Researchers trying to better understand and treat blood-sugar disorders such as type 2 diabetes can look for new clues in odd little fish that dwell in Mexican caves.
The fat, eyeless cavefish harbor the same genetic mutation as people with an inherited form of severe diabetes and experience diabetes-like blood-sugar surges and crashes after eating, yet they are perfectly healthy, according to a study in Nature led by geneticists at Harvard Medical School.
The discovery “kind of blew my mind,” said Ariel Aspiras, co-first author of the paper and a graduate student in the lab of Cliff Tabin at HMS. “Glucose dysregulation usually causes a whole slew of problems, but it doesn’t in the fish. It actually appears to benefit them.”
The fish offer a fresh opportunity to find out how animals can thrive with traits that would sicken humans, said co-senior author Nicolas Rohner, a former postdoctoral fellow in the Tabin lab who is now an assistant investigator at the Stowers Institute for Medical Research in Kansas City, Missouri, and an assistant professor at the University of Kansas Medical Center.
“Giraffes have high blood pressure so blood can reach up their long necks, and seals develop extremely high blood-sugar levels, but almost nobody looks at these natural strategies,” he said.

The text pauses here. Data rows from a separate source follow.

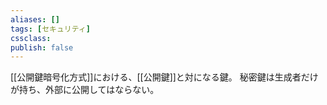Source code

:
 ```yaml
---
aliases: []
tags: [セキュリティ]
cssclass:
publish: false
---
```

[[公開鍵暗号化方式]]における、[[公開鍵]]と対になる鍵。
秘密鍵は生成者だけが持ち、外部に公開してはならない。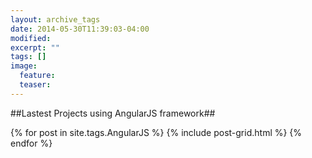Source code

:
 ```yaml
---
layout: archive_tags
date: 2014-05-30T11:39:03-04:00
modified:
excerpt: ""
tags: []
image:
  feature:
  teaser:
---
```

##Lastest Projects using AngularJS framework##

<div class="tiles">
{% for post in site.tags.AngularJS %}
  {% include post-grid.html %}
{% endfor %}
</div><!-- /.tiles -->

The study “raises the exciting possibility” that the cavefish have other mutations that protect against the usual harms of poor blood-sugar regulation, said co-senior author Tabin, the George Jacob and Jacqueline Hazel Leder Professor of Genetics and head of the Department of Genetics at HMS.

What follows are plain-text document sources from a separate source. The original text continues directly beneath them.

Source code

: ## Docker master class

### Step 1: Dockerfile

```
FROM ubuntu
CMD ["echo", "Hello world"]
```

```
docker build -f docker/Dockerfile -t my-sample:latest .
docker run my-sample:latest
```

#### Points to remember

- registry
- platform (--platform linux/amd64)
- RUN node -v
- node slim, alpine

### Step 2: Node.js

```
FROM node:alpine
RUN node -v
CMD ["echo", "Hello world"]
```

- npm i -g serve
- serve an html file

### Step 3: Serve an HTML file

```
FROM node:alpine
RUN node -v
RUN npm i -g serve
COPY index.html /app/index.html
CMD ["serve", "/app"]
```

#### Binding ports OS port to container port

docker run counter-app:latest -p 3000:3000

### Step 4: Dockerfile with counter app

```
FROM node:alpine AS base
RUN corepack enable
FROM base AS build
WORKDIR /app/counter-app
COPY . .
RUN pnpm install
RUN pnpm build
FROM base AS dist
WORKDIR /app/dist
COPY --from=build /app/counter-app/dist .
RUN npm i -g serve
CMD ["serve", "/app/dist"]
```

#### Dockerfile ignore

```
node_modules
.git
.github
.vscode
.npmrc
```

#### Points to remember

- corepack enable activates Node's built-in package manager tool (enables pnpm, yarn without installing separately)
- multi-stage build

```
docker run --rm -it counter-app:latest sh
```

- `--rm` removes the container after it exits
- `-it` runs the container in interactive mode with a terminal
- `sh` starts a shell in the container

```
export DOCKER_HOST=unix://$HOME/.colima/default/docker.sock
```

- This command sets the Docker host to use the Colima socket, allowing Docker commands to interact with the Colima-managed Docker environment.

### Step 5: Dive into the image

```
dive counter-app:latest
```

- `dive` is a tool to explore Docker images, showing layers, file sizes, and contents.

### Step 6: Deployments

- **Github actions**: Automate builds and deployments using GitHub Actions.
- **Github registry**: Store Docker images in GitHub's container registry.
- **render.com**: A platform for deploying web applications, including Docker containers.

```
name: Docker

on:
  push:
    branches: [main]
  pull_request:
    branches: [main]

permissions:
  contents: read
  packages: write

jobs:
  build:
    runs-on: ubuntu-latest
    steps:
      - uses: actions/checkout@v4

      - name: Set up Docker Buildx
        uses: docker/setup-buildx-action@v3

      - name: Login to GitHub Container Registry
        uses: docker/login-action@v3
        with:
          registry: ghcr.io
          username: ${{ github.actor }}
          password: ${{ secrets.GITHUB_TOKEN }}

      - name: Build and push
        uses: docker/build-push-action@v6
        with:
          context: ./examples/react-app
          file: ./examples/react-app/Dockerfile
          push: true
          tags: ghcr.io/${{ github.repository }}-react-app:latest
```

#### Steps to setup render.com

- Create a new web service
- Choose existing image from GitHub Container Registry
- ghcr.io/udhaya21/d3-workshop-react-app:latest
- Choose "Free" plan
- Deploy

If such mutations exist, studying them could allow scientists to develop new interventions for human disease, Tabin said.
“We don’t know if studying the fish will directly help us,” said Rohner, “but evolution has tried a lot of gene variants over millions of years and I think that’s smarter than anything we can come up with, even with machine learning. I think it would be silly not to look.”
Scot-free sugar surges
The fish’s striking physiology appears to be an adaptation to their extreme living conditions.

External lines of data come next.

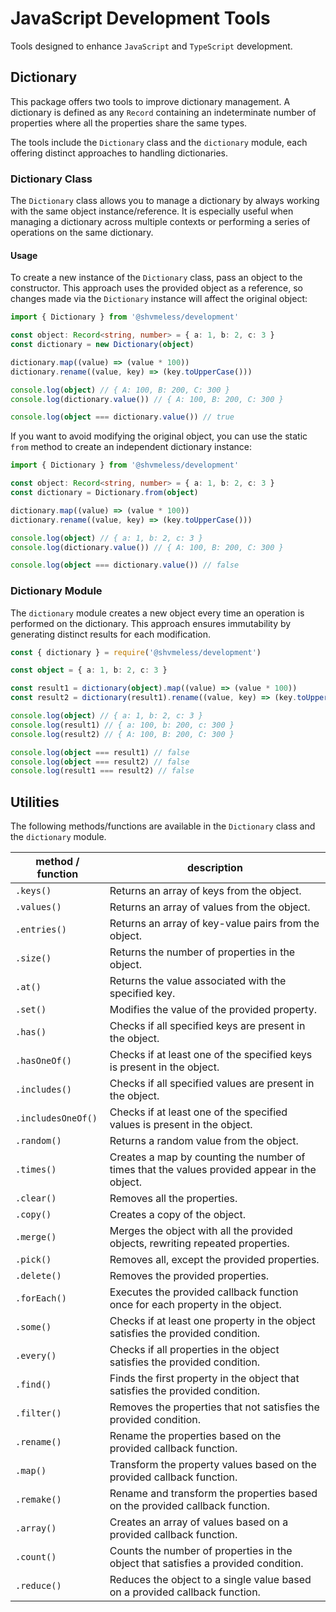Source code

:# JavaScript Development Tools

Tools designed to enhance `JavaScript` and `TypeScript` development.

## Dictionary

This package offers two tools to improve dictionary management. A dictionary is defined as any `Record` containing an indeterminate number of properties where all the properties share the same types.

The tools include the `Dictionary` class and the `dictionary` module, each offering distinct approaches to handling dictionaries.

### Dictionary Class

The `Dictionary` class allows you to manage a dictionary by always working with the same object instance/reference. It is especially useful when managing a dictionary across multiple contexts or performing a series of operations on the same dictionary.

#### Usage

To create a new instance of the `Dictionary` class, pass an object to the constructor. This approach uses the provided object as a reference, so changes made via the `Dictionary` instance will affect the original object:

```typescript
import { Dictionary } from '@shvmeless/development'

const object: Record<string, number> = { a: 1, b: 2, c: 3 }
const dictionary = new Dictionary(object)

dictionary.map((value) => (value * 100))
dictionary.rename((value, key) => (key.toUpperCase()))

console.log(object) // { A: 100, B: 200, C: 300 }
console.log(dictionary.value()) // { A: 100, B: 200, C: 300 }

console.log(object === dictionary.value()) // true
```

If you want to avoid modifying the original object, you can use the static `from` method to create an independent dictionary instance:

```typescript
import { Dictionary } from '@shvmeless/development'

const object: Record<string, number> = { a: 1, b: 2, c: 3 }
const dictionary = Dictionary.from(object)

dictionary.map((value) => (value * 100))
dictionary.rename((value, key) => (key.toUpperCase()))

console.log(object) // { a: 1, b: 2, c: 3 }
console.log(dictionary.value()) // { A: 100, B: 200, C: 300 }

console.log(object === dictionary.value()) // false
```

### Dictionary Module

The `dictionary` module creates a new object every time an operation is performed on the dictionary. This approach ensures immutability by generating distinct results for each modification.

```typescript
const { dictionary } = require('@shvmeless/development')

const object = { a: 1, b: 2, c: 3 }

const result1 = dictionary(object).map((value) => (value * 100))
const result2 = dictionary(result1).rename((value, key) => (key.toUpperCase()))

console.log(object) // { a: 1, b: 2, c: 3 }
console.log(result1) // { a: 100, b: 200, c: 300 }
console.log(result2) // { A: 100, B: 200, C: 300 }

console.log(object === result1) // false
console.log(object === result2) // false
console.log(result1 === result2) // false
```

## Utilities

The following methods/functions are available in the `Dictionary` class and the `dictionary` module.

| method / function  | description                                                                                  |
|--------------------|----------------------------------------------------------------------------------------------|
| `.keys()`          | Returns an array of keys from the object.                                                    |
| `.values()`        | Returns an array of values from the object.                                                  |
| `.entries()`       | Returns an array of key-value pairs from the object.                                         |
| `.size()`          | Returns the number of properties in the object.                                              |
| `.at()`            | Returns the value associated with the specified key.                                         |
| `.set()`           | Modifies the value of the provided property.                                                 |
| `.has()`           | Checks if all specified keys are present in the object.                                      |
| `.hasOneOf()`      | Checks if at least one of the specified keys is present in the object.                       |
| `.includes()`      | Checks if all specified values are present in the object.                                    |
| `.includesOneOf()` | Checks if at least one of the specified values is present in the object.                     |
| `.random()`        | Returns a random value from the object.                                                      |
| `.times()`         | Creates a map by counting the number of times that the values provided appear in the object. |
| `.clear()`         | Removes all the properties.                                                                  |
| `.copy()`          | Creates a copy of the object.                                                                |
| `.merge()`         | Merges the object with all the provided objects, rewriting repeated properties.              |
| `.pick()`          | Removes all, except the provided properties.                                                 |
| `.delete()`        | Removes the provided properties.                                                             |
| `.forEach()`       | Executes the provided callback function once for each property in the object.                |
| `.some()`          | Checks if at least one property in the object satisfies the provided condition.              |
| `.every()`         | Checks if all properties in the object satisfies the provided condition.                     |
| `.find()`          | Finds the first property in the object that satisfies the provided condition.                |
| `.filter()`        | Removes the properties that not satisfies the provided condition.                            |
| `.rename()`        | Rename the properties based on the provided callback function.                               |
| `.map()`           | Transform the property values based on the provided callback function.                       |
| `.remake()`        | Rename and transform the properties based on the provided callback function.                 |
| `.array()`         | Creates an array of values based on a provided callback function.                            |
| `.count()`         | Counts the number of properties in the object that satisfies a provided condition.           |
| `.reduce()`        | Reduces the object to a single value based on a provided callback function.                  |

Pitch-black and almost entirely cut off from the outside world, their subterranean homes provide no food for most of the year. The fish’s prolonged starvation is punctuated by springtime floods that sweep in nutrients such as worms and algae.
Tabin and colleagues previously revealed that the cavefish have mutations in the same gene as people with insatiable appetites. Although harmful in humans, the altered gene helps the fish eat all they can and hoard body fat in times of plenty. The researchers showed that a remarkably slow metabolism allows the fish to live off that fat until the next flood comes.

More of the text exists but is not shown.